WHAT IS REQUIRED:
A verbatim copy of the records is required, with all pictures left out.

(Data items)
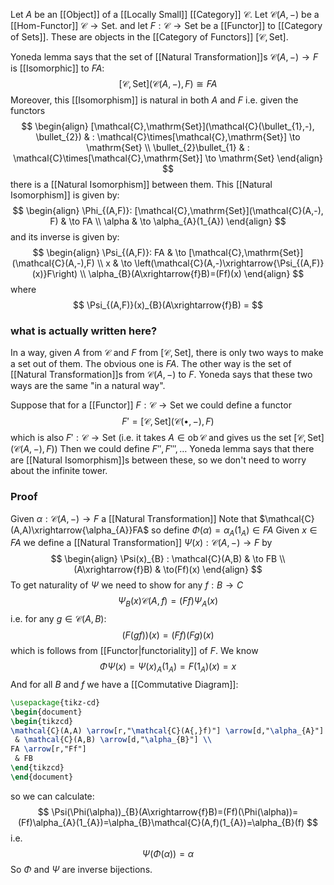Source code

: Let $A$ be an [[Object]] of a [[Locally Small]] [[Category]] $\mathcal{C}$.
Let $\mathcal{C}(A,-)$ be a [[Hom-Functor]] $\mathcal{C}\to \mathrm{Set}$.
and let $F:\mathcal{C}\to \mathrm{Set}$ be a [[Functor]] to [[Category of Sets]].
These are objects in the [[Category of Functors]] $[\mathcal{C},\mathrm{Set}]$.

Yoneda lemma says that the set of [[Natural Transformation]]s $\mathcal{C}(A,-)\to F$
is [[Isomorphic]] to $FA$:
$$
[\mathcal{C},\mathrm{Set}](\mathcal{C}(A,-),F) \cong FA
$$
Moreover, this [[Isomorphism]] is natural in both $A$ and $F$ i.e.
given the functors
$$
\begin{align}
[\mathcal{C},\mathrm{Set}](\mathcal{C}(\bullet_{1},-), \bullet_{2})  & : \mathcal{C}\times[\mathcal{C},\mathrm{Set}] \to \mathrm{Set} \\
\bullet_{2}\bullet_{1}  & : \mathcal{C}\times[\mathcal{C},\mathrm{Set}] \to \mathrm{Set}
\end{align}
$$
there is a [[Natural Isomorphism]] between them.
This [[Natural Isomorphism]] is given by:
$$
\begin{align}
\Phi_{(A,F)}: [\mathcal{C},\mathrm{Set}](\mathcal{C}(A,-), F)  & \to FA  \\
\alpha & \to \alpha_{A}(1_{A})
\end{align}
$$
and its inverse is given by:
$$
\begin{align}
\Psi_{(A,F)}: FA &  \to [\mathcal{C},\mathrm{Set}](\mathcal{C}(A,-),F) \\
x & \to \left(\mathcal{C}(A,-)\xrightarrow{\Psi_{(A,F)}(x)}F\right) \\
\alpha_{B}(A\xrightarrow{f}B)=(Ff)(x)
\end{align}
$$
where
$$
\Psi_{(A,F)}(x)_{B}(A\xrightarrow{f}B) = 
$$
### what is actually written here?
In a way, given $A$ from $\mathcal{C}$ and $F$ from $[\mathcal{C},\mathrm{Set}]$,
there is only two ways to make a set out of them.
The obvious one is $FA$.
The other way is the set of [[Natural Transformation]]s from $\mathcal{C}(A,-)$ to $F$.
Yoneda says that these two ways are the same "in a natural way".

Suppose that for a [[Functor]] $F:\mathcal{C}\to \mathrm{Set}$ we could define a functor
$$
F'=[\mathcal{C},\mathrm{Set}](\mathcal{C}(\bullet,-),F)
$$
which is also $F':\mathcal{C}\to \mathrm{Set}$ 
(i.e. it takes $A\in \operatorname{ob}\mathcal{C}$ and gives us the set $[\mathcal{C},\mathrm{Set}](\mathcal{C}(A,-),F)$)
Then we could define $F'',F''',\dots$
Yoneda lemma says that there are [[Natural Isomorphism]]s between these,
so we don't need to worry about the infinite tower.
### Proof
Given $\alpha:\mathcal{C}(A,-)\to F$ a [[Natural Transformation]]
Note that $\mathcal{C}(A,A)\xrightarrow{\alpha_{A}}FA$
so define $\Phi(\alpha)=\alpha_{A}(1_{A})\in FA$
Given $x\in FA$ 
we define a [[Natural Transformation]] $\Psi(x):\mathcal{C}(A,-)\to F$ by
$$
\begin{align}
\Psi(x)_{B} : \mathcal{C}(A,B) & \to FB \\
(A\xrightarrow{f}B)  & \to(Ff)(x)
\end{align}
$$
To get naturality of $\Psi$ we need to show for any $f:B\to C$
$$
\Psi_{B}(x)\mathcal{C}(A,f) = (Ff) \Psi_{A}(x)
$$
i.e. for any $g\in \mathcal{C}(A,B)$:
$$
(F(gf))(x) = (Ff)(Fg)(x)
$$
which is follows from [[Functor|functoriality]] of $F$.
We know 
$$
\Phi\Psi(x) = \Psi(x)_{A}(1_{A}) = F(1_{A})(x)=x
$$
And for all $B$ and $f$ we have a [[Commutative Diagram]]:
```tikz
\usepackage{tikz-cd}
\begin{document}
\begin{tikzcd}
\mathcal{C}(A,A) \arrow[r,"\mathcal{C}(A{,}f)"] \arrow[d,"\alpha_{A}"]
 & \mathcal{C}(A,B) \arrow[d,"\alpha_{B}"] \\
FA \arrow[r,"Ff"]
 & FB
\end{tikzcd}
\end{document}
```
so we can calculate:
$$
\Psi(\Phi(\alpha))_{B}(A\xrightarrow{f}B)=(Ff)(\Phi(\alpha))=(Ff)\alpha_{A}(1_{A})=\alpha_{B}\mathcal{C}(A,f)(1_{A})=\alpha_{B}(f)
$$
i.e. 
$$
\Psi(\Phi(\alpha))=\alpha
$$
So $\Phi$ and $\Psi$ are inverse bijections.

WRITTEN ANSWER:
Source code

: Let $A$ be an [[Object]] of a [[Locally Small]] [[Category]] $\mathcal{C}$.
Let $\mathcal{C}(A,-)$ be a [[Hom-Functor]] $\mathcal{C}\to \mathrm{Set}$.
and let $F:\mathcal{C}\to \mathrm{Set}$ be a [[Functor]] to [[Category of Sets]].
These are objects in the [[Category of Functors]] $[\mathcal{C},\mathrm{Set}]$.

Yoneda lemma says that the set of [[Natural Transformation]]s $\mathcal{C}(A,-)\to F$
is [[Isomorphic]] to $FA$:
$$
[\mathcal{C},\mathrm{Set}](\mathcal{C}(A,-),F) \cong FA
$$
Moreover, this [[Isomorphism]] is natural in both $A$ and $F$ i.e.
given the functors
$$
\begin{align}
[\mathcal{C},\mathrm{Set}](\mathcal{C}(\bullet_{1},-), \bullet_{2})  & : \mathcal{C}\times[\mathcal{C},\mathrm{Set}] \to \mathrm{Set} \\
\bullet_{2}\bullet_{1}  & : \mathcal{C}\times[\mathcal{C},\mathrm{Set}] \to \mathrm{Set}
\end{align}
$$
there is a [[Natural Isomorphism]] between them.
This [[Natural Isomorphism]] is given by:
$$
\begin{align}
\Phi_{(A,F)}: [\mathcal{C},\mathrm{Set}](\mathcal{C}(A,-), F)  & \to FA  \\
\alpha & \to \alpha_{A}(1_{A})
\end{align}
$$
and its inverse is given by:
$$
\begin{align}
\Psi_{(A,F)}: FA &  \to [\mathcal{C},\mathrm{Set}](\mathcal{C}(A,-),F) \\
x & \to \left(\mathcal{C}(A,-)\xrightarrow{\Psi_{(A,F)}(x)}F\right) \\
\alpha_{B}(A\xrightarrow{f}B)=(Ff)(x)
\end{align}
$$
where
$$
\Psi_{(A,F)}(x)_{B}(A\xrightarrow{f}B) = 
$$
### what is actually written here?
In a way, given $A$ from $\mathcal{C}$ and $F$ from $[\mathcal{C},\mathrm{Set}]$,
there is only two ways to make a set out of them.
The obvious one is $FA$.
The other way is the set of [[Natural Transformation]]s from $\mathcal{C}(A,-)$ to $F$.
Yoneda says that these two ways are the same "in a natural way".

Suppose that for a [[Functor]] $F:\mathcal{C}\to \mathrm{Set}$ we could define a functor
$$
F'=[\mathcal{C},\mathrm{Set}](\mathcal{C}(\bullet,-),F)
$$
which is also $F':\mathcal{C}\to \mathrm{Set}$ 
(i.e. it takes $A\in \operatorname{ob}\mathcal{C}$ and gives us the set $[\mathcal{C},\mathrm{Set}](\mathcal{C}(A,-),F)$)
Then we could define $F'',F''',\dots$
Yoneda lemma says that there are [[Natural Isomorphism]]s between these,
so we don't need to worry about the infinite tower.
### Proof
Given $\alpha:\mathcal{C}(A,-)\to F$ a [[Natural Transformation]]
Note that $\mathcal{C}(A,A)\xrightarrow{\alpha_{A}}FA$
so define $\Phi(\alpha)=\alpha_{A}(1_{A})\in FA$
Given $x\in FA$ 
we define a [[Natural Transformation]] $\Psi(x):\mathcal{C}(A,-)\to F$ by
$$
\begin{align}
\Psi(x)_{B} : \mathcal{C}(A,B) & \to FB \\
(A\xrightarrow{f}B)  & \to(Ff)(x)
\end{align}
$$
To get naturality of $\Psi$ we need to show for any $f:B\to C$
$$
\Psi_{B}(x)\mathcal{C}(A,f) = (Ff) \Psi_{A}(x)
$$
i.e. for any $g\in \mathcal{C}(A,B)$:
$$
(F(gf))(x) = (Ff)(Fg)(x)
$$
which is follows from [[Functor|functoriality]] of $F$.
We know 
$$
\Phi\Psi(x) = \Psi(x)_{A}(1_{A}) = F(1_{A})(x)=x
$$
And for all $B$ and $f$ we have a [[Commutative Diagram]]:
```tikz
\usepackage{tikz-cd}
\begin{document}
\begin{tikzcd}
\mathcal{C}(A,A) \arrow[r,"\mathcal{C}(A{,}f)"] \arrow[d,"\alpha_{A}"]
 & \mathcal{C}(A,B) \arrow[d,"\alpha_{B}"] \\
FA \arrow[r,"Ff"]
 & FB
\end{tikzcd}
\end{document}
```
so we can calculate:
$$
\Psi(\Phi(\alpha))_{B}(A\xrightarrow{f}B)=(Ff)(\Phi(\alpha))=(Ff)\alpha_{A}(1_{A})=\alpha_{B}\mathcal{C}(A,f)(1_{A})=\alpha_{B}(f)
$$
i.e. 
$$
\Psi(\Phi(\alpha))=\alpha
$$
So $\Phi$ and $\Psi$ are inverse bijections.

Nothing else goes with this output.